I remember the first time I read this account of Jesus chasing the animals and business people out of the temple with whips and turning over tables in anger. It scared the life out of me. This did not feel like the Jesus of the other stories in the gospel. The Jesus I had come to know was a kind and compassionate man who patiently taught us right from wrong. He was a Jesus who was all about
second chances. Even the people who irritated him, like the Pharisees, were treated with a firmness that got them to think. But this Jesus seemed uncharacteristically violent and out of control. I wondered if the story had become embellished somehow or had been slipped in at some later time by someone who didn’t know my Jesus. So in my discomfort, I would avoid this story as often as possible.
I think part of my perception of how Jesus
ought to be came from the Bible stories that were often read to me as a child. And possibly even from the wording of some prayers I was taught, “Gentle Jesus, meek and mild, look on me, a little child…”

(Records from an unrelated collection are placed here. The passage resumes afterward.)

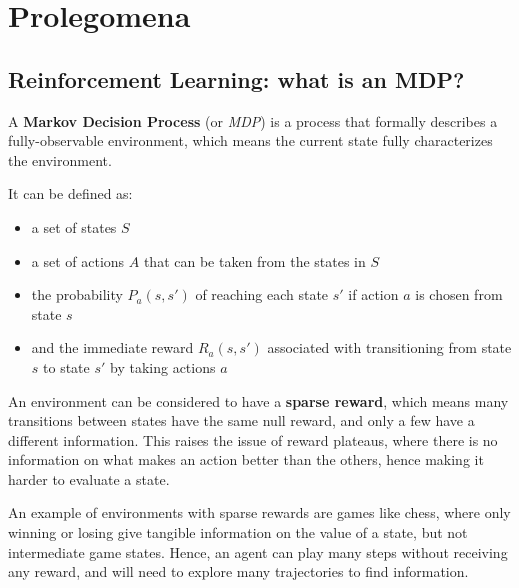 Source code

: \chapter{Prolegomena}
\label{chap:prolegomena}

\section{Reinforcement Learning: what is an MDP?}

A \textbf{Markov Decision Process} \cite{mdp} (or \textit{MDP}) is a process that formally describes a fully-observable environment, which means the current state fully characterizes the environment. 

It can be defined as:

\begin{itemize}
    \item a set of states $S$
    \item a set of actions $A$ that can be taken from the states in $S$
    \item the probability $P_a(s, s')$ of reaching each state $s'$ if action $a$ is chosen from state $s$
    \item and the immediate reward $R_a(s, s')$ associated with transitioning from state $s$ to state $s'$ by taking actions $a$
\end{itemize}

An environment can be considered to have a \textbf{sparse reward}, which means many transitions between states have the same null reward, and only a few have a different information. This raises the issue of reward plateaus, where there is no information on what makes an action better than the others, hence making it harder to evaluate a state.

An example of environments with sparse rewards are games like chess, where only winning or losing give tangible information on the value of a state, but not intermediate game states. Hence, an agent can play many steps without receiving any reward, and will need to explore many trajectories to find information.
      

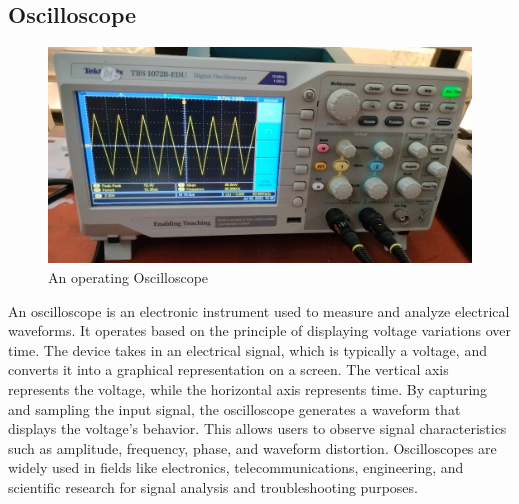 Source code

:\subsection{Oscilloscope}
\begin{figure}[H]
    \centering
    \includegraphics[scale=0.15]{src/exp01/oscilloscope.jpeg}
    \caption{An operating Oscilloscope}
\end{figure}
An oscilloscope is an electronic instrument used to measure and analyze electrical waveforms. It operates based on the principle of displaying voltage variations over time. The device takes in an electrical signal, which is typically a voltage, and converts it into a graphical representation on a screen. The vertical axis represents the voltage, while the horizontal axis represents time. By capturing and sampling the input signal, the oscilloscope generates a waveform that displays the voltage's behavior. This allows users to observe signal characteristics such as amplitude, frequency, phase, and waveform distortion. Oscilloscopes are widely used in fields like electronics, telecommunications, engineering, and scientific research for signal analysis and troubleshooting purposes.

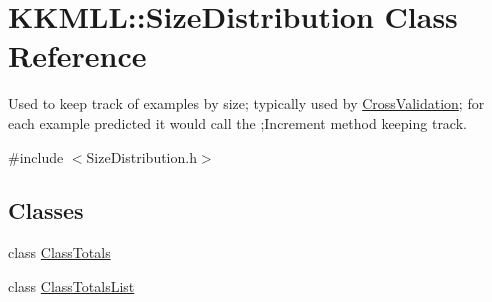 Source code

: \hypertarget{class_k_k_m_l_l_1_1_size_distribution}{}\section{K\+K\+M\+LL\+:\+:Size\+Distribution Class Reference}
\label{class_k_k_m_l_l_1_1_size_distribution}


Used to keep track of examples by size; typically used by \textquotesingle{}\hyperlink{class_k_k_m_l_l_1_1_cross_validation}{Cross\+Validation}\textquotesingle{}; for each example predicted it would call the ;Increment\textquotesingle{} method keeping track.  




{\ttfamily \#include $<$Size\+Distribution.\+h$>$}

\subsection*{Classes}
\begin{DoxyCompactItemize}
\item 
class \hyperlink{class_size_distribution_1_1_class_totals}{Class\+Totals}
\item 
class \hyperlink{class_size_distribution_1_1_class_totals_list}{Class\+Totals\+List}
\end{DoxyCompactItemize}
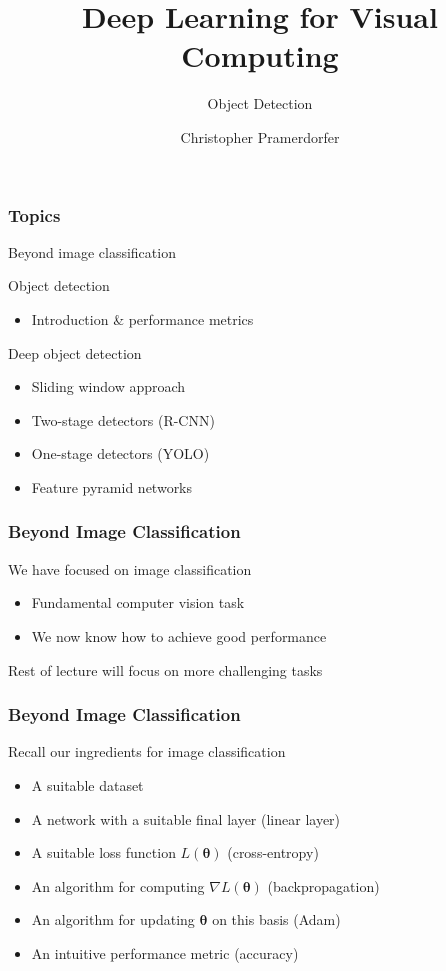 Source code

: \documentclass[xetex,professionalfont]{beamer}
\title{Deep Learning for Visual Computing}
\subtitle{Object Detection}
\author{Christopher Pramerdorfer}
\institute{Computer Vision Lab, TU Wien}
\newcommand{\bth}{\boldsymbol{\theta}}
\begin{document}
\begin{frame}
	\maketitle
\end{frame}


\begin{frame}
	\frametitle{Topics}

	Beyond image classification

	\bigskip

	Object detection
	\begin{itemize}
		\item Introduction \& performance metrics
	\end{itemize}

	\bigskip

	Deep object detection
	\begin{itemize}
		\item Sliding window approach
		\item Two-stage detectors (R-CNN)
		\item One-stage detectors (YOLO)
		\item Feature pyramid networks
	\end{itemize}

\end{frame}


\begin{frame}
	\frametitle{Beyond Image Classification}

	We have focused on image classification
	\begin{itemize}
		\item Fundamental computer vision task
		\item We now know how to achieve good performance
	\end{itemize}

	\bigskip

	Rest of lecture will focus on more challenging tasks

\end{frame}


\begin{frame}
	\frametitle{Beyond Image Classification}

	Recall our ingredients for image classification
	\begin{itemize}
		\item A suitable dataset
		\item A network with a suitable final layer (linear layer)
		\item A suitable loss function $L(\bth)$ (cross-entropy)
		\item An algorithm for computing $\nabla L(\bth)$ (backpropagation)
		\item An algorithm for updating $\bth$ on this basis (Adam)
		\item An intuitive performance metric (accuracy)
	\end{itemize}

\end{frame}
\end{document}
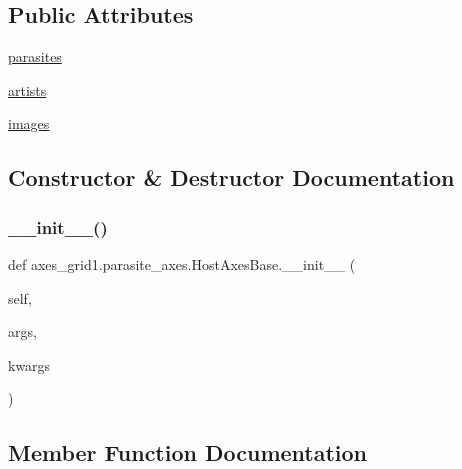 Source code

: \subsection*{Public Attributes}
\begin{DoxyCompactItemize}
\item 
\hyperlink{classaxes__grid1_1_1parasite__axes_1_1HostAxesBase_aa206c72c78a35fe4b06b301e4135bc87}{parasites}
\item 
\hyperlink{classaxes__grid1_1_1parasite__axes_1_1HostAxesBase_a3e676e7d6b4ccce1d2dbd8f3a0b9dad8}{artists}
\item 
\hyperlink{classaxes__grid1_1_1parasite__axes_1_1HostAxesBase_a7a73e4a01778c5322da613e62cf6880d}{images}
\end{DoxyCompactItemize}


\subsection{Constructor \& Destructor Documentation}
\mbox{\label{classaxes__grid1_1_1parasite__axes_1_1HostAxesBase_a1e72f13a79a19034f551f037ddb29eb0}} 
\subsubsection{\texorpdfstring{\+\_\+\+\_\+init\+\_\+\+\_\+()}{\_\_init\_\_()}}
{\footnotesize\ttfamily def axes\+\_\+grid1.\+parasite\+\_\+axes.\+Host\+Axes\+Base.\+\_\+\+\_\+init\+\_\+\+\_\+ (\begin{DoxyParamCaption}\item[{}]{self,  }\item[{}]{args,  }\item[{}]{kwargs }\end{DoxyParamCaption})}



\subsection{Member Function Documentation}
\mbox{\label{classaxes__grid1_1_1parasite__axes_1_1HostAxesBase_a144d0996bc8b36a3d6f050166f540d0e}} 
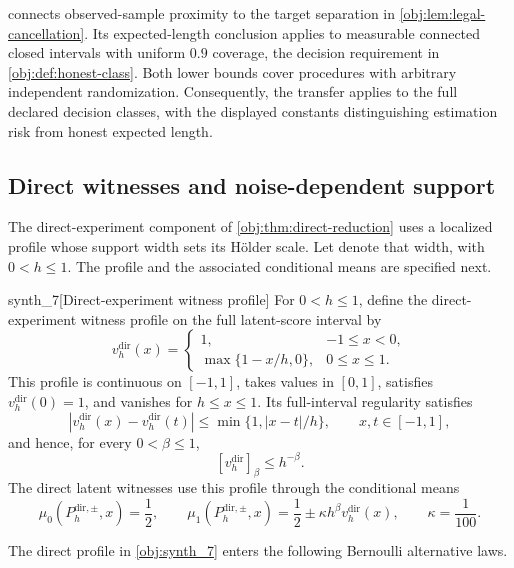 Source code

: \documentclass[11pt]{article}
\begin{document}
 connects observed-sample proximity to the target separation in \cref{obj:lem:legal-cancellation}. Its expected-length conclusion applies to measurable connected closed intervals with uniform \(0.9\) coverage, the decision requirement in \cref{obj:def:honest-class}. Both lower bounds cover procedures with arbitrary independent randomization. Consequently, the transfer applies to the full declared decision classes, with the displayed constants distinguishing estimation risk from honest expected length.

\subsection{Direct witnesses and noise-dependent support}

The direct-experiment component of \cref{obj:thm:direct-reduction} uses a localized profile whose support width sets its Hölder scale. Let  denote that width, with \(0<h\le1\). The profile and the associated conditional means are specified next.

\begin{definitionv}{synth_7}[Direct-experiment witness profile]
For \(0<h\le1\), define the direct-experiment witness profile on the full latent-score interval by
\[
v_h^{\mathrm{dir}}(x)=
\begin{cases}
1,&-1\le x<0,\\
\max\{1-x/h,0\},&0\le x\le1.
\end{cases}
\]
This profile is continuous on \([-1,1]\), takes values in \([0,1]\), satisfies \(v_h^{\mathrm{dir}}(0)=1\), and vanishes for \(h\le x\le1\). Its full-interval regularity satisfies
\[
|v_h^{\mathrm{dir}}(x)-v_h^{\mathrm{dir}}(t)|
\le\min\{1,|x-t|/h\},
\qquad x,t\in[-1,1],
\]
and hence, for every \(0<\beta\le1\),
\[
[v_h^{\mathrm{dir}}]_\beta\le h^{-\beta}.
\]
The direct latent witnesses use this profile through the conditional means
\[
\mu_0(P_h^{\mathrm{dir},\pm},x)=\frac12,
\qquad
\mu_1(P_h^{\mathrm{dir},\pm},x)
=\frac12\pm\kappa h^\beta v_h^{\mathrm{dir}}(x),
\qquad \kappa=\frac1{100}.
\]
\end{definitionv}

The direct profile  in \cref{obj:synth_7} enters the following Bernoulli alternative laws.
\end{document}
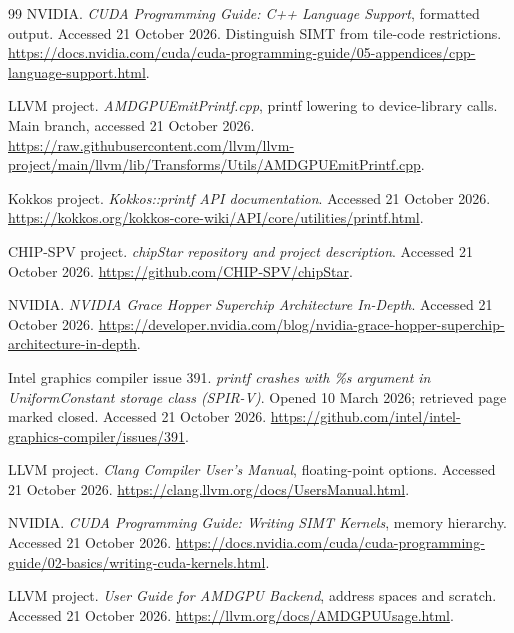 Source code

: \documentclass[11pt,letterpaper]{article}
\begin{document}
\begin{thebibliography}{99}
NVIDIA. \emph{CUDA Programming Guide: C++ Language Support}, formatted output.
Accessed 21 October 2026. Distinguish SIMT from tile-code restrictions.
\url{https://docs.nvidia.com/cuda/cuda-programming-guide/05-appendices/cpp-language-support.html}.

LLVM project. \emph{AMDGPUEmitPrintf.cpp}, printf lowering to device-library calls.
Main branch, accessed 21 October 2026.
\url{https://raw.githubusercontent.com/llvm/llvm-project/main/llvm/lib/Transforms/Utils/AMDGPUEmitPrintf.cpp}.

Kokkos project. \emph{Kokkos::printf API documentation}.
Accessed 21 October 2026.
\url{https://kokkos.org/kokkos-core-wiki/API/core/utilities/printf.html}.

CHIP-SPV project. \emph{chipStar repository and project description}.
Accessed 21 October 2026.
\url{https://github.com/CHIP-SPV/chipStar}.

NVIDIA. \emph{NVIDIA Grace Hopper Superchip Architecture In-Depth}.
Accessed 21 October 2026.
\url{https://developer.nvidia.com/blog/nvidia-grace-hopper-superchip-architecture-in-depth}.

Intel graphics compiler issue 391.
\emph{printf crashes with \%s argument in UniformConstant storage class (SPIR-V)}.
Opened 10 March 2026; retrieved page marked closed. Accessed 21 October 2026.
\url{https://github.com/intel/intel-graphics-compiler/issues/391}.

LLVM project. \emph{Clang Compiler User's Manual}, floating-point options.
Accessed 21 October 2026.
\url{https://clang.llvm.org/docs/UsersManual.html}.

NVIDIA. \emph{CUDA Programming Guide: Writing SIMT Kernels}, memory hierarchy.
Accessed 21 October 2026.
\url{https://docs.nvidia.com/cuda/cuda-programming-guide/02-basics/writing-cuda-kernels.html}.

LLVM project. \emph{User Guide for AMDGPU Backend}, address spaces and scratch.
Accessed 21 October 2026.
\url{https://llvm.org/docs/AMDGPUUsage.html}.

\end{thebibliography}
\end{document}
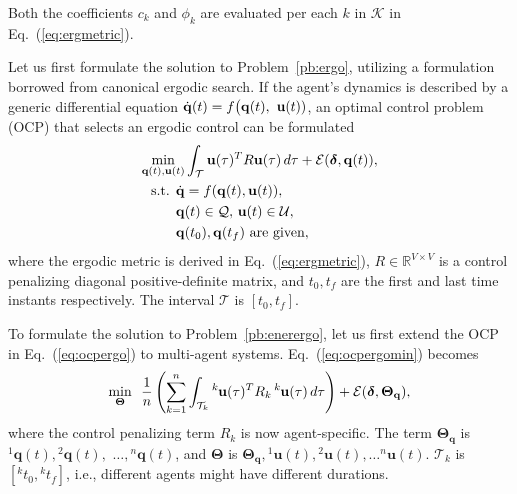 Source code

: \documentclass[letterpaper,10pt,conference,twoside]{IEEEtran}
\theoremstyle{definition}
\begin{document}
Both the coefficients $c_k$ and $\phi_k$ are evaluated per each $k$ in $\mathcal{K}$ in Eq.~(\ref{eq:ergmetric}).

Let us first formulate the solution to Problem~\ref{pb:ergo}, utilizing a formulation borrowed from canonical ergodic search.
If the agent's dynamics is described by a generic differential equation $\dot{\mathbf{q}}(t)=f\big({\small\mathbf{q}(t),}$ ${\small\mathbf{u}(t)})$, an optimal control problem (OCP) that selects an ergodic control can be formulated~\cite{ayvali2017ergodic}
\begin{subequations}\vspace*{-.4cm}\label{eq:ocpergo}\begin{align}
  \min_{\mathbf{q}(t),\mathbf{u}(t)}&\int_{\mathcal{T}}\mathbf{u}(\tau)^TR\mathbf{u}(\tau)\,d\tau+{\mathcal{E}(\boldsymbol{\delta},\mathbf{q}(t))},\label{eq:ocpergomin}\\
  \text{s.t. }\dot{\mathbf{q}}&=f(\mathbf{q}(t),\mathbf{u}(t)),\\
  \mathbf{q}&(t)\in\mathcal{Q},\,\mathbf{u}(t)\in\mathcal{U},\\
  \mathbf{q}&(t_0), \mathbf{q}(t_f)\text{ are given},\label{eq:ocpconsttotf}
\end{align}\end{subequations}
where the ergodic metric is derived in Eq.~(\ref{eq:ergmetric}), $R\in\mathbb{R}^{V\times V}$ is a control penalizing diagonal positive-definite matrix, and $t_0, t_f$ are the first and last time instants respectively. 
The interval $\mathcal{T}$ is $[t_0, t_f]$.%

To formulate the solution to Problem~\ref{pb:enerergo}, let us first extend the OCP in Eq.~(\ref{eq:ocpergo}) to multi-agent systems. Eq.~(\ref{eq:ocpergomin}) becomes
\begin{equation}\label{eq:ocpergomulti}
  \min_{\boldsymbol{\Theta}}\,\,\,{\frac{1}{n}\left(\sum_{k=1}^{n}\int_{\mathcal{T}_k}{}^k\hspace*{-.1ex}\mathbf{u}(\tau)^TR_k\,{}^k\hspace*{-.1ex}\mathbf{u}(\tau)\,d\tau\right)+\mathcal{E}(\boldsymbol{\delta},\boldsymbol{\Theta}_{\mathbf{q}})},
\end{equation}
where %
the control penalizing term $R_k$ %
is now agent-specific. The term $\boldsymbol{\Theta}_{\mathbf{q}}$ is ${}^1\mathbf{q}(t),{}^2\mathbf{q}(t),$ $\dots,{}^n\mathbf{q}(t)$, and $\boldsymbol{\Theta}$ is $\boldsymbol{\Theta}_{\mathbf{q}},{}^1\mathbf{u}(t),{}^2\mathbf{u}(t),\dots{}^n\mathbf{u}(t)$. $\mathcal{T}_k$ is $[{}^kt_0, {}^kt_f]$, i.e., different agents might have different durations.
\end{document}
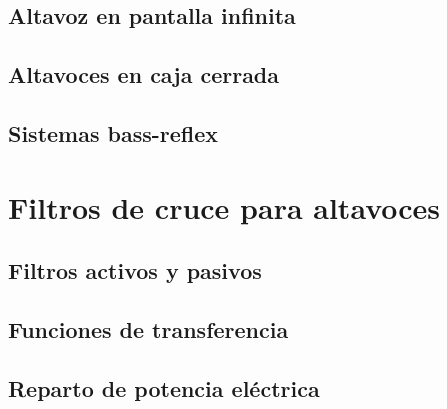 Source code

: \documentclass[10pt]{book}
\begin{document}









\section{Altavoz en pantalla infinita}
\section{Altavoces en caja cerrada}
\section{Sistemas bass-reflex}


\chapter{Filtros de cruce para altavoces}
\section{Filtros activos y pasivos}
\section{Funciones de transferencia}
\section{Reparto de potencia eléctrica}
\end{document}
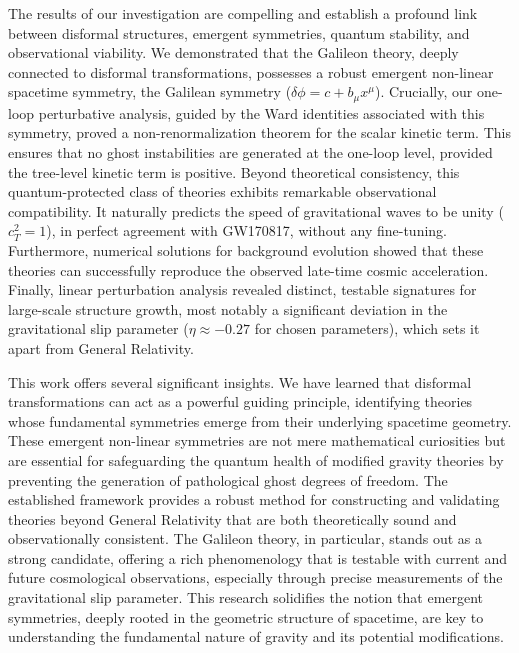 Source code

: \documentclass[twocolumn]{aastex631}
\begin{document}
The results of our investigation are compelling and establish a profound link between disformal structures, emergent symmetries, quantum stability, and observational viability. We demonstrated that the Galileon theory, deeply connected to disformal transformations, possesses a robust emergent non-linear spacetime symmetry, the Galilean symmetry ($\delta\phi = c + b_\mu x^\mu$). Crucially, our one-loop perturbative analysis, guided by the Ward identities associated with this symmetry, proved a non-renormalization theorem for the scalar kinetic term. This ensures that no ghost instabilities are generated at the one-loop level, provided the tree-level kinetic term is positive. Beyond theoretical consistency, this quantum-protected class of theories exhibits remarkable observational compatibility. It naturally predicts the speed of gravitational waves to be unity ($c_T^2=1$), in perfect agreement with GW170817, without any fine-tuning. Furthermore, numerical solutions for background evolution showed that these theories can successfully reproduce the observed late-time cosmic acceleration. Finally, linear perturbation analysis revealed distinct, testable signatures for large-scale structure growth, most notably a significant deviation in the gravitational slip parameter ($\eta \approx -0.27$ for chosen parameters), which sets it apart from General Relativity.

This work offers several significant insights. We have learned that disformal transformations can act as a powerful guiding principle, identifying theories whose fundamental symmetries emerge from their underlying spacetime geometry. These emergent non-linear symmetries are not mere mathematical curiosities but are essential for safeguarding the quantum health of modified gravity theories by preventing the generation of pathological ghost degrees of freedom. The established framework provides a robust method for constructing and validating theories beyond General Relativity that are both theoretically sound and observationally consistent. The Galileon theory, in particular, stands out as a strong candidate, offering a rich phenomenology that is testable with current and future cosmological observations, especially through precise measurements of the gravitational slip parameter. This research solidifies the notion that emergent symmetries, deeply rooted in the geometric structure of spacetime, are key to understanding the fundamental nature of gravity and its potential modifications.
\end{document}
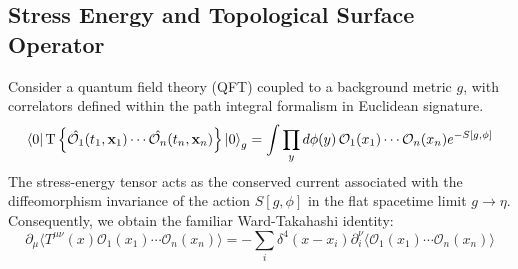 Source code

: \documentclass[12pt]{article}
\numberwithin{equation}{section}
\newcommand\<\langle
\renewcommand\>\rangle
\renewcommand\.{\cdot}
\begin{document}
\subsection{Stress Energy and Topological Surface Operator}
Consider a quantum field theory (QFT) coupled to a background metric $g$,  with correlators defined within the path integral formalism in Euclidean signature. 
\begin{equation}
    \bra{0}\text{T}\left\{\hat{\mathcal{O}_1}(t_1,\mathbf{x}_1)\cdots\hat{\mathcal{O}_n}(t_n,\mathbf{x}_n)\right\}\ket{0}_{g} = \int{\prod_{y}d\phi(y)\,\mathcal{O}_1(x_1)\cdots\mathcal{O}_n(x_n)e^{-S[g,\phi]}}
\end{equation}
The stress-energy tensor acts as the conserved current associated with the diffeomorphism invariance of the action $S[g,\phi]$ in the flat spacetime limit $g\rightarrow\eta$.
Consequently, we obtain the familiar Ward-Takahashi identity:
\begin{equation}
    \partial_{\mu}\langle T^{\mu\nu}(x)\mathcal{O}_1(x_1)\cdots\mathcal{O}_n(x_n)\rangle = -\sum_{i}\delta^4(x-x_i)\partial^{\nu}_{i}\langle\mathcal{O}_1(x_1)\cdots\mathcal{O}_n(x_n)\rangle
\end{equation}
\end{document}
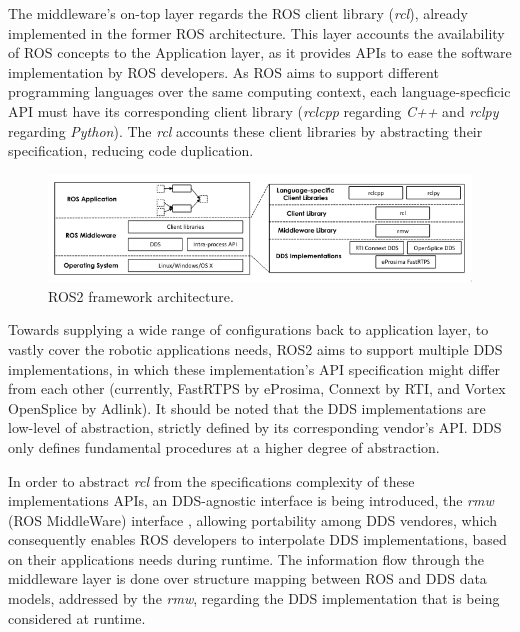 The middleware's on-top layer regards the ROS client library (\textit{rcl}), already implemented in the former ROS architecture. This layer accounts the availability of ROS concepts to the Application layer, as it provides APIs to ease the software implementation by ROS developers. \cite{ros2documentation} As ROS aims to support different programming languages over the same computing context, each language-specficic API must have its corresponding client library (\textit{rclcpp} regarding \textit{C++} and \textit{rclpy} regarding \textit{Python}). The \textit{rcl} accounts these client libraries by abstracting their specification, reducing code duplication.   
\cite{rcl, casini2019response}


\begin{figure}[H]
    \centering
    \includegraphics[width=\linewidth]{images/ros2-architecture.png}
    \caption{ROS2 framework architecture.}
    \label{fig:ros2-architecture}
\end{figure}

Towards supplying a wide range of configurations back to application layer, to vastly cover the robotic applications needs, ROS2 aims to support multiple DDS implementations, in which these implementation's API specification might differ from each other (currently, FastRTPS by eProsima, Connext by RTI, and Vortex OpenSplice by Adlink). It should be noted that the DDS implementations are low-level of abstraction, strictly defined by its corresponding vendor's API. DDS only defines fundamental procedures at a higher degree of abstraction.  

In order to abstract \textit{rcl} from the specifications complexity of these implementations APIs, an DDS-agnostic interface is being introduced, the \textit{rmw} (ROS MiddleWare) interface \cite{casini2019response}, allowing portability among DDS vendores, which consequently enables ROS developers to interpolate DDS implementations, based on their applications needs during runtime. The information flow through the middleware layer is done over structure mapping between ROS and DDS data models, addressed by the \textit{rmw}, regarding the DDS implementation that is being considered at runtime.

Another strong persuasion would have come from how I longed for my Jesus to be for me. I wanted Jesus to always be calm, supportive, and create for me an ordered, loving space to be with him.
I have, however, come to appreciate what this scripture teaches us. But it took a long time to set aside my prejudiced view to get there.
I wonder how much of God’s word we skip over because it is not packaged the way we would like.
Is the way we speak about Jesus sometimes coloured by our own perceptions of how or what Jesus should be?
I am not
suggesting we deliberately twist the truth. However, I am feeling challenged to be careful in telling Jesus’ whole story.